**Task details**
The answer must consist solely of the lines from the opening line of the entries through the line with "3.) Do the steps described below", transcribed exactly and without any pictures.
==== Dataset records ====
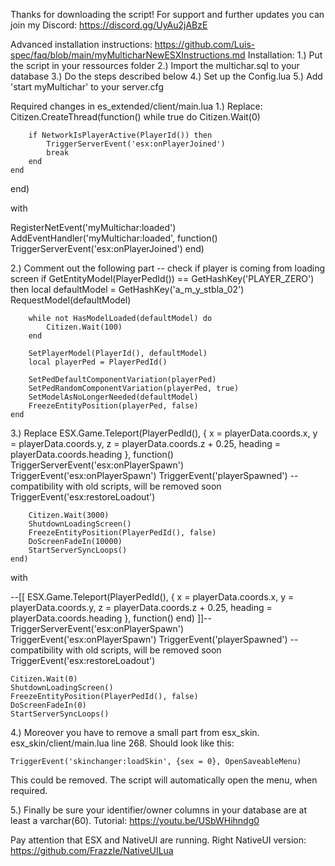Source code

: Thanks for downloading the script!
For support and further updates you can join my Discord: https://discord.gg/UyAu2jABzE

Advanced installation instructions: https://github.com/Luis-spec/faq/blob/main/myMulticharNewESXInstructions.md
Installation:
1.) Put the script in your ressources folder
2.) Import the multichar.sql to your database
3.) Do the steps described below
4.) Set up the Config.lua
5.) Add 'start myMultichar' to your server.cfg

Required changes in es_extended/client/main.lua
1.) Replace:
Citizen.CreateThread(function()
    while true do
        Citizen.Wait(0)

        if NetworkIsPlayerActive(PlayerId()) then
            TriggerServerEvent('esx:onPlayerJoined')
            break
        end
    end
end)

with

RegisterNetEvent('myMultichar:loaded')
AddEventHandler('myMultichar:loaded', function()
    TriggerServerEvent('esx:onPlayerJoined')
end)

2.) Comment out the following part
    -- check if player is coming from loading screen
    if GetEntityModel(PlayerPedId()) == GetHashKey('PLAYER_ZERO') then
        local defaultModel = GetHashKey('a_m_y_stbla_02')
        RequestModel(defaultModel)

        while not HasModelLoaded(defaultModel) do
            Citizen.Wait(100)
        end

        SetPlayerModel(PlayerId(), defaultModel)
        local playerPed = PlayerPedId()

        SetPedDefaultComponentVariation(playerPed)
        SetPedRandomComponentVariation(playerPed, true)
        SetModelAsNoLongerNeeded(defaultModel)
        FreezeEntityPosition(playerPed, false)
    end

3.) Replace
    ESX.Game.Teleport(PlayerPedId(), {
        x = playerData.coords.x,
        y = playerData.coords.y,
        z = playerData.coords.z + 0.25,
        heading = playerData.coords.heading
    }, function()
        TriggerServerEvent('esx:onPlayerSpawn')
        TriggerEvent('esx:onPlayerSpawn')
        TriggerEvent('playerSpawned') -- compatibility with old scripts, will be removed soon
        TriggerEvent('esx:restoreLoadout')

        Citizen.Wait(3000)
        ShutdownLoadingScreen()
        FreezeEntityPosition(PlayerPedId(), false)
        DoScreenFadeIn(10000)
        StartServerSyncLoops()
    end)

with 

--[[
    ESX.Game.Teleport(PlayerPedId(), {
        x = playerData.coords.x,
        y = playerData.coords.y,
        z = playerData.coords.z + 0.25,
        heading = playerData.coords.heading
    }, function()
    end)
]]--
    TriggerServerEvent('esx:onPlayerSpawn')
    TriggerEvent('esx:onPlayerSpawn')
    TriggerEvent('playerSpawned') -- compatibility with old scripts, will be removed soon
    TriggerEvent('esx:restoreLoadout')

    Citizen.Wait(0)
    ShutdownLoadingScreen()
    FreezeEntityPosition(PlayerPedId(), false)
    DoScreenFadeIn(0)
    StartServerSyncLoops()

4.) Moreover you have to remove a small part from esx_skin. esx_skin/client/main.lua line 268. Should look like this:

	TriggerEvent('skinchanger:loadSkin', {sex = 0}, OpenSaveableMenu)

This could be removed. The script will automatically open the menu, when required.

5.) Finally be sure your identifier/owner columns in your database are at least a varchar(60).
Tutorial: https://youtu.be/USbWHihndg0

Pay attention that ESX and NativeUI are running.
Right NativeUI version: https://github.com/FrazzIe/NativeUILua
====
**Exercise response**
Source code

: Thanks for downloading the script!
For support and further updates you can join my Discord: https://discord.gg/UyAu2jABzE

Advanced installation instructions: https://github.com/Luis-spec/faq/blob/main/myMulticharNewESXInstructions.md
Installation:
1.) Put the script in your ressources folder
2.) Import the multichar.sql to your database
3.) Do the steps described below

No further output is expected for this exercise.